Task to complete: Only lines holding the word "deterioration" are wanted. Copy them from the listing below.

Supplied data:
/---
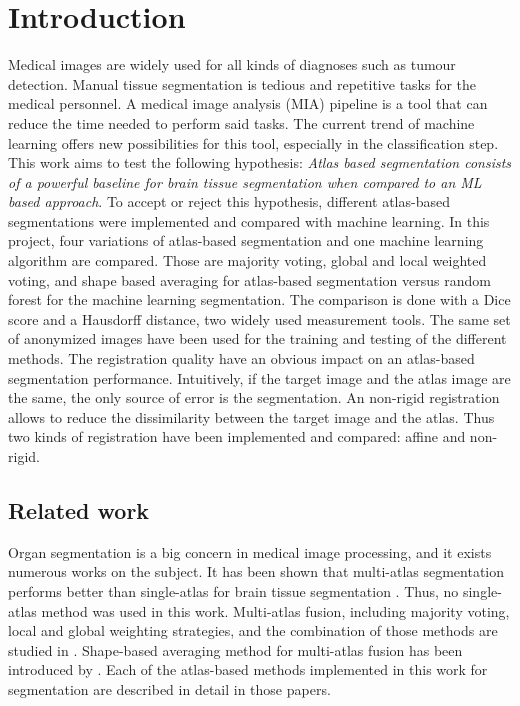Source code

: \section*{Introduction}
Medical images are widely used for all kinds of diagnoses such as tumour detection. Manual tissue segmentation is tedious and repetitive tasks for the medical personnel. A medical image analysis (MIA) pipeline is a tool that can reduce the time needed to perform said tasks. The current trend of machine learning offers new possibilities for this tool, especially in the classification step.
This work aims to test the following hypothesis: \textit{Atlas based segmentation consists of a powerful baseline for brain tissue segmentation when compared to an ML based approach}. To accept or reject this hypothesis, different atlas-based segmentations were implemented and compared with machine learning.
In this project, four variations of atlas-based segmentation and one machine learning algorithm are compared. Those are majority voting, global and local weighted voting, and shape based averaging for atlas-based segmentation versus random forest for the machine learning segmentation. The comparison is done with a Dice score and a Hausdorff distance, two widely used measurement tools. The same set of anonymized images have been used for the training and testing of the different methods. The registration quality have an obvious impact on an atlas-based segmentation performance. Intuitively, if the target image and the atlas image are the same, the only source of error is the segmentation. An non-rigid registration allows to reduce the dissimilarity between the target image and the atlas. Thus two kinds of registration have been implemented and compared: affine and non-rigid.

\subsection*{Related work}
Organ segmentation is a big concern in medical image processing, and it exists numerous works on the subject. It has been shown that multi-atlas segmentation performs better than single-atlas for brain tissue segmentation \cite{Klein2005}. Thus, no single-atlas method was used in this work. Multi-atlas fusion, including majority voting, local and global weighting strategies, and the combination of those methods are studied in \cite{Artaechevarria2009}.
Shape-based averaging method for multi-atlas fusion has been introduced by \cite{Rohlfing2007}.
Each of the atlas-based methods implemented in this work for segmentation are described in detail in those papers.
\---
/---
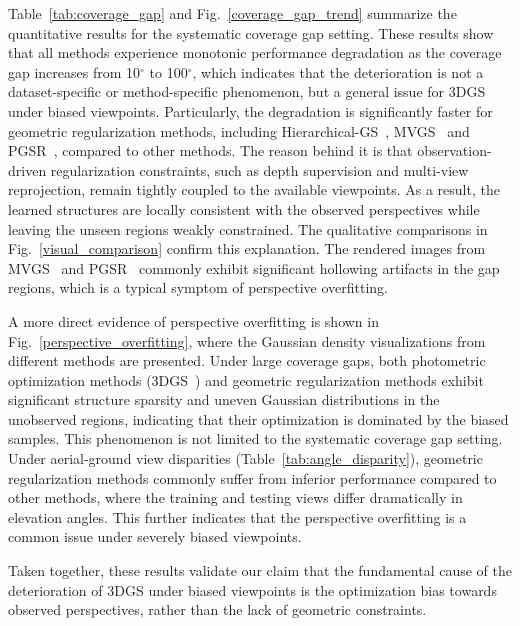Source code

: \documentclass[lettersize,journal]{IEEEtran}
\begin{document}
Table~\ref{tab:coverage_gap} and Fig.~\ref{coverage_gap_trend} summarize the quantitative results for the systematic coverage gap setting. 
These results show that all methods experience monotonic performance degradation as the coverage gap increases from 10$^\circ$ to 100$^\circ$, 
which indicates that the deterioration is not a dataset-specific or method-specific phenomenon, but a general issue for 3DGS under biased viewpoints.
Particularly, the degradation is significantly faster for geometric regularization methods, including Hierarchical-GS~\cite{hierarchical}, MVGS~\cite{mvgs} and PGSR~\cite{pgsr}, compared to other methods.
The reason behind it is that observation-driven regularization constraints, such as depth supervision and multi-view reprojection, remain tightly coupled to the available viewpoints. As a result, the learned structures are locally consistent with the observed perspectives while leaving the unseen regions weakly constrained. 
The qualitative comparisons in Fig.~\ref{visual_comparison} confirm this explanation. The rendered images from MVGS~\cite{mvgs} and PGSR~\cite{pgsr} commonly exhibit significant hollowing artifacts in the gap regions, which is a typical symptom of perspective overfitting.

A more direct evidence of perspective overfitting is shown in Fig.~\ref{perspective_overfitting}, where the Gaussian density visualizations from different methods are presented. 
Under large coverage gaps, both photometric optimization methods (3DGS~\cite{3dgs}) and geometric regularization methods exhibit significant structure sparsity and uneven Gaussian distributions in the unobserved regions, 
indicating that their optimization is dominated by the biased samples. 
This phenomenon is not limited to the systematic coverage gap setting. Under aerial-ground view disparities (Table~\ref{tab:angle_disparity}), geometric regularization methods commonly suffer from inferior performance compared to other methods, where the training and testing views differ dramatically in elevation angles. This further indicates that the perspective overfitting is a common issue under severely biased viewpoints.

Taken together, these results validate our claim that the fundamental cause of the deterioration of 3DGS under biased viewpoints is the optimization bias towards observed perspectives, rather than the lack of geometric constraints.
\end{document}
\---
Result:
which indicates that the deterioration is not a dataset-specific or method-specific phenomenon, but a general issue for 3DGS under biased viewpoints.
Taken together, these results validate our claim that the fundamental cause of the deterioration of 3DGS under biased viewpoints is the optimization bias towards observed perspectives, rather than the lack of geometric constraints.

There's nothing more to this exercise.